> WHAT YOU WILL DO
Search the data below for the string "Clang". Extract every line that contains it.
Start of PROVIDED RECORDS
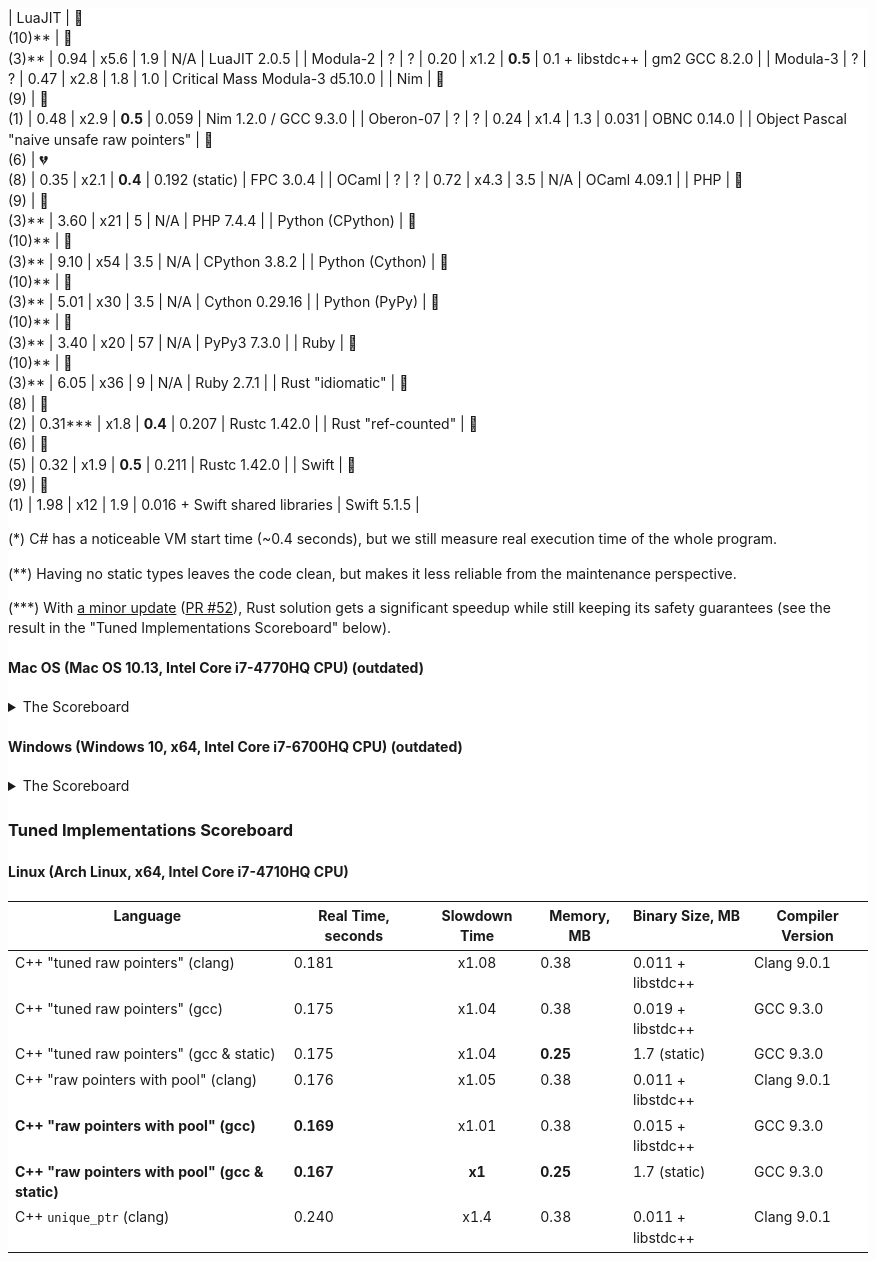 | LuaJIT                                        | 💚<br/>(10)\*\* | 💙<br/>(3)\*\* | 0.94               | x5.6          | 1.9        | N/A                             | LuaJIT 2.0.5                      |
| Modula-2                                      | ?               | ?              | 0.20               | x1.2          | **0.5**    | 0.1 + libstdc++                 | gm2 GCC 8.2.0                     |
| Modula-3                                      | ?               | ?              | 0.47               | x2.8          | 1.8        | 1.0                             | Critical Mass Modula-3 d5.10.0    |
| Nim                                           | 💚<br/>(9)      | 💚<br/>(1)     | 0.48               | x2.9          | **0.5**    | 0.059                           | Nim 1.2.0 / GCC 9.3.0              |
| Oberon-07                                     | ?               | ?              | 0.24               | x1.4          | 1.3        | 0.031                           | OBNC 0.14.0                       |
| Object Pascal "naive unsafe raw pointers"     | 💛<br/>(6)      | 💔<br/>(8)     | 0.35               | x2.1          | **0.4**    | 0.192 (static)                  | FPC 3.0.4                         |
| OCaml                                         | ?               | ?              | 0.72               | x4.3          | 3.5        | N/A                             | OCaml 4.09.1                      |
| PHP                                           | 💚<br/>(9)      | 💙<br/>(3)\*\* | 3.60               | x21           | 5          | N/A                             | PHP 7.4.4                         |
| Python (CPython)                              | 💚<br/>(10)\*\* | 💙<br/>(3)\*\* | 9.10               | x54           | 3.5        | N/A                             | CPython 3.8.2                     |
| Python (Cython)                               | 💚<br/>(10)\*\* | 💙<br/>(3)\*\* | 5.01               | x30           | 3.5        | N/A                             | Cython 0.29.16                    |
| Python (PyPy)                                 | 💚<br/>(10)\*\* | 💙<br/>(3)\*\* | 3.40               | x20           | 57         | N/A                             | PyPy3 7.3.0                       |
| Ruby                                          | 💚<br/>(10)\*\* | 💙<br/>(3)\*\* | 6.05               | x36           | 9          | N/A                             | Ruby 2.7.1                        |
| Rust "idiomatic"                              | 💙<br/>(8)      | 💚<br/>(2)     | 0.31\*\*\*         | x1.8          | **0.4**    | 0.207                           | Rustc 1.42.0                      |
| Rust "ref-counted"                            | 💛<br/>(6)      | 💙<br/>(5)     | 0.32               | x1.9          | **0.5**    | 0.211                           | Rustc 1.42.0                      |
| Swift                                         | 💚<br/>(9)      | 💚<br/>(1)     | 1.98               | x12           | 1.9        | 0.016 + Swift shared libraries  | Swift 5.1.5                       |

(\*) C# has a noticeable VM start time (~0.4 seconds), but we still measure real
execution time of the whole program.

(\*\*) Having no static types leaves the code clean, but makes it less reliable
from the maintenance perspective.

(\*\*\*) With [a minor
update](https://barrielle.cedeela.fr/research_page/dropping-drops.html)
([PR #52](https://github.com/frol/completely-unscientific-benchmarks/pull/52)),
Rust solution gets a significant speedup while still keeping its safety
guarantees (see the result in the "Tuned Implementations Scoreboard" below).

#### Mac OS (Mac OS 10.13, Intel Core i7-4770HQ CPU) (outdated)

<details><summary>The Scoreboard</summary></details>

#### Windows (Windows 10, x64, Intel Core i7-6700HQ CPU) (outdated)

<details><summary>The Scoreboard</summary></details>

### Tuned Implementations Scoreboard

#### Linux (Arch Linux, x64, Intel Core i7-4710HQ CPU)

| Language                                          | Real Time, seconds | Slowdown Time | Memory, MB | Binary Size, MB                 | Compiler Version                  |
| ------------------------------------------------- | ------------------ |:-------------:| ---------- | ------------------------------- | -------------------------------   |
| C++ "tuned raw pointers" (clang)                  | 0.181              | x1.08         | 0.38       | 0.011 + libstdc++               | Clang 9.0.1                       |
| C++ "tuned raw pointers" (gcc)                    | 0.175              | x1.04         | 0.38       | 0.019 + libstdc++               | GCC 9.3.0                         |
| C++ "tuned raw pointers" (gcc & static)           | 0.175              | x1.04         | **0.25**   | 1.7 (static)                    | GCC 9.3.0                         |
| C++ "raw pointers with pool" (clang)              | 0.176              | x1.05         | 0.38       | 0.011 + libstdc++               | Clang 9.0.1                       |
| **C++ "raw pointers with pool" (gcc)**            | **0.169**          | x1.01         | 0.38       | 0.015 + libstdc++               | GCC 9.3.0                         |
| **C++ "raw pointers with pool" (gcc & static)**   | **0.167**          | **x1**        | **0.25**   | 1.7 (static)                    | GCC 9.3.0                         |
| C++ `unique_ptr` (clang)                          | 0.240              | x1.4          | 0.38       | 0.011 + libstdc++               | Clang 9.0.1                       |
End of PROVIDED RECORDS
> SOLUTION TO THIS EXERCISE
| C++ "tuned raw pointers" (clang)                  | 0.181              | x1.08         | 0.38       | 0.011 + libstdc++               | Clang 9.0.1                       |
| C++ "raw pointers with pool" (clang)              | 0.176              | x1.05         | 0.38       | 0.011 + libstdc++               | Clang 9.0.1                       |
| C++ `unique_ptr` (clang)                          | 0.240              | x1.4          | 0.38       | 0.011 + libstdc++               | Clang 9.0.1                       |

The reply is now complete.